In these experiments, taking 27 varieties of sorghum as research objects, Innovation includes the following three points:

(1)
Visible and near-infrared spectroscopy were used to acquire the sample information.
(2)
Competitive adaptive reweighted sampling (CARS) was then integrated with RF to obtain a model for the identification of varieties of sorghum.
(3)
Indices, such as identification precision and Cohen’s kappa value, were adopted to test the performance of the proposed method which was applied across the entire sample and each single cultivar therein.

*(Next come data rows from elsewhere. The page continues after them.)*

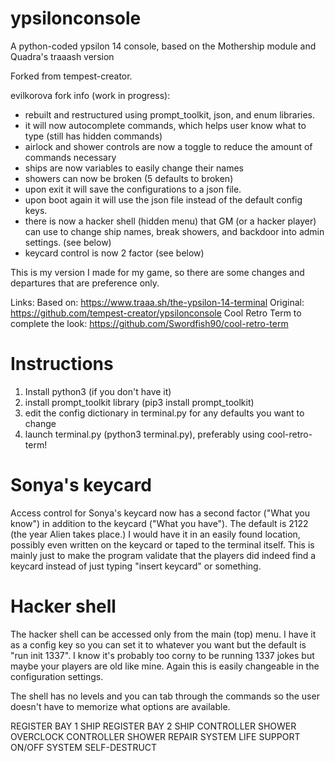 # ypsilonconsole
A python-coded ypsilon 14 console, based on the Mothership module and Quadra's traaash version

Forked from tempest-creator.

evilkorova fork info (work in progress):
- rebuilt and restructured using prompt_toolkit, json, and enum libraries.
- it will now autocomplete commands, which helps user know what to type (still has hidden commands)
- airlock and shower controls are now a toggle to reduce the amount of commands necessary
- ships are now variables to easily change their names
- showers can now be broken (5 defaults to broken)
- upon exit it will save the configurations to a json file. 
- upon boot again it will use the json file instead of the default config keys.
- there is now a hacker shell (hidden menu) that GM (or a hacker player) can use to change ship names, break showers, and backdoor into admin settings. (see below)
- keycard control is now 2 factor (see below)

This is my version I made for my game, so there are some changes and departures that are preference only.

Links:
Based on: https://www.traaa.sh/the-ypsilon-14-terminal
Original: https://github.com/tempest-creator/ypsilonconsole
Cool Retro Term to complete the look:  https://github.com/Swordfish90/cool-retro-term

# Instructions

1. Install python3 (if you don't have it)
1. install prompt_toolkit library (pip3 install prompt_toolkit)
1. edit the config dictionary in terminal.py for any defaults you want to change
1. launch terminal.py (python3 terminal.py), preferably using cool-retro-term!

# Sonya's keycard
Access control for Sonya's keycard now has a second factor ("What you know") in addition to the keycard ("What you have"). The default is 2122 (the year Alien takes place.)  I would have it in an easily found location, possibly even written on the keycard or taped to the terminal itself. This is mainly just to make the program validate that the players did indeed find a keycard instead of just typing "insert keycard" or something. 

# Hacker shell
The hacker shell can be accessed only from the main (top) menu. I have it as a config key so you can set it to whatever you want but the default is "run init 1337". I know it's probably too corny to be running 1337 jokes but maybe your players are old like mine. Again this is easily changeable in the configuration settings.

The shell has no levels and you can tab through the commands so the user doesn't have to memorize what options are available.

REGISTER BAY 1 SHIP
REGISTER BAY 2 SHIP
CONTROLLER SHOWER OVERCLOCK
CONTROLLER SHOWER REPAIR
SYSTEM LIFE SUPPORT ON/OFF
SYSTEM SELF-DESTRUCT

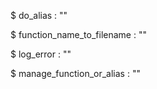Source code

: 
$ do_alias  : ""

$ function_name_to_filename  : ""

$ log_error  : ""

$ manage_function_or_alias  : ""

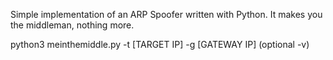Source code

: Simple implementation of an ARP Spoofer written with Python. It makes you the middleman, nothing more.


python3 meinthemiddle.py -t [TARGET IP] -g [GATEWAY IP] (optional -v)
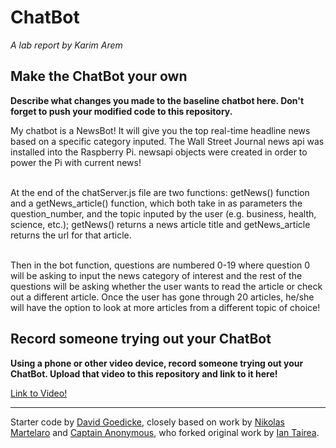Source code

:# ChatBot

*A lab report by Karim Arem*


## Make the ChatBot your own

**Describe what changes you made to the baseline chatbot here. Don't forget to push your modified code to this repository.**

My chatbot is a NewsBot! It will give you the top real-time headline news based on a specific category inputed. The Wall Street Journal news api was installed into the Raspberry Pi. newsapi objects were created in order to power the Pi with current news!<br><br>

At the end of the chatServer.js file are two functions: getNews() function and a getNews_article() function, which both take in as parameters the question_number, and the topic inputed by the user (e.g. business, health, science, etc.); getNews() returns a news article title and getNews_article returns the url for that article.<br><br>

Then in the bot function, questions are numbered 0-19 where question 0 will be asking to input the news category of interest and the rest of the questions will be asking whether the user wants to read the article or check out a different article. Once the user has gone through 20 articles, he/she will have the option to look at more articles from a different topic of choice!

## Record someone trying out your ChatBot

**Using a phone or other video device, record someone trying out your ChatBot. Upload that video to this repository and link to it here!**

[Link to Video!](https://www.youtube.com/watch?v=O9LJBEu66q4&feature=youtu.be)

---
Starter code by [David Goedicke](mailto:da.goedicke@gmail.com), closely based on work by [Nikolas Martelaro](mailto:nmartelaro@gmail.com) and [Captain Anonymous](https://codepen.io/anon/pen/PEVYXz), who forked original work by [Ian Tairea](https://codepen.io/mrtairea/pen/yJapwv).
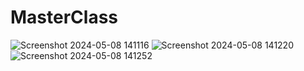 # MasterClass
![Screenshot 2024-05-08 141116](https://github.com/codeingroom/MasterClass/assets/57828021/a921610f-080e-4030-add7-4b3bef0d55da)
![Screenshot 2024-05-08 141220](https://github.com/codeingroom/MasterClass/assets/57828021/826e3836-abdc-4de8-a50b-cbc8b0daec8b)
![Screenshot 2024-05-08 141252](https://github.com/codeingroom/MasterClass/assets/57828021/7902e707-de15-45ab-9193-8fbf912c3d05)
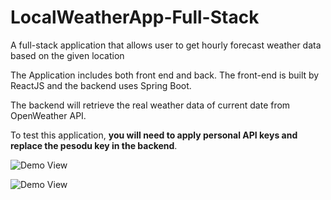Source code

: # LocalWeatherApp-Full-Stack
A full-stack application that allows user to get hourly forecast weather data based on the given location


The Application includes both front end and back. The front-end is built by ReactJS and the backend uses Spring Boot. 

The backend will retrieve the real weather data of current date from OpenWeather API. 

To test this application, **you will need to apply personal API keys and replace the pesodu key in the backend**. 


![Demo View](/https://github.com/Alexinjin/LocalWeatherApp-Full-Stack/blob/main/demo1.png)

![Demo View](/https://github.com/Alexinjin/LocalWeatherApp-Full-Stack/blob/main/demo2.png)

In doing so, a rapid, non-destructive method of identification of varieties of sorghum was developed (Fig. 1).

Materials and methods

Experimental samples

A total of 3240 samples of 27 varieties of sorghum (120 samples for each cultivar) cultivated from the Sorghum Research Institute of Shanxi Agricultural University were selected. The sorghum seeds selected that were plump and highly regular in shape were classified, then sealed for storage in a jar. The type of the varieties of sorghum is represented by V1–V27, as shown in Fig. 2, among which, the varieties (V1, V3, V9, V13, V15, V16, and V24) are glutinous varieties of sorghum, having a white color. The other varieties of sorghum appear red in color. Other physical properties of the sorghum seeds are similar. In this experiment, non-glutinous and glutinous sorghum seeds were randomly arranged to increase the adaptability of the model.

Hyperspectral imaging system

The VNIR-HSI (Headwall Photonics, USA) scanning platform was used to finish the image acquisition of sample varieties of sorghum. This system consists of a canning platform, a micro near-infrared hyperspectral imager with an aperture of 1.4 and focal length of 25 mm, light source, a controller, and computer. Its spectral range is 380–1000 nm at a spectral resolution of 0.727 nm, with a total of 856 wave bands. The image acquisition parameters are as follows: the object distance is 370 mm, the pushing distance is 100 mm, and the platform was driven at a speed of 2.938 mm s⁻¹, in doing so, clear, undistorted images can be captured.

To reduce interference caused by systemic light sources and the dark current, a black-and-white correction was applied to the hyperspectral images based on the equation $R = \frac{{\mathop R\nolimits_{0} - \mathop R\nolimits_{{\text{b}}} }}{{\mathop R\nolimits_{{\text{w}}} - \mathop R\nolimits_{{\text{b}}} }}$, among which R refers to the corrected hyperspectral images; R₀ denotes the original hyperspectral images; R_w represents the white background image of a standard white correction board with a reflectivity approaching 99.9%; R_b represents the dark black background image with a reflectivity of 0% taken after closing the lens cover.

The samples of varieties of sorghum were placed into a sample dish with a diameter of 40 mm and depth of 15 mm, leveled smooth, and compacted. Afterward, they were placed on the movable scanning platform to allow collection of hyperspectral images. Image acquisition on the samples of each cultivar was conducted 120 times, producing a total of 3240 hyperspectral images.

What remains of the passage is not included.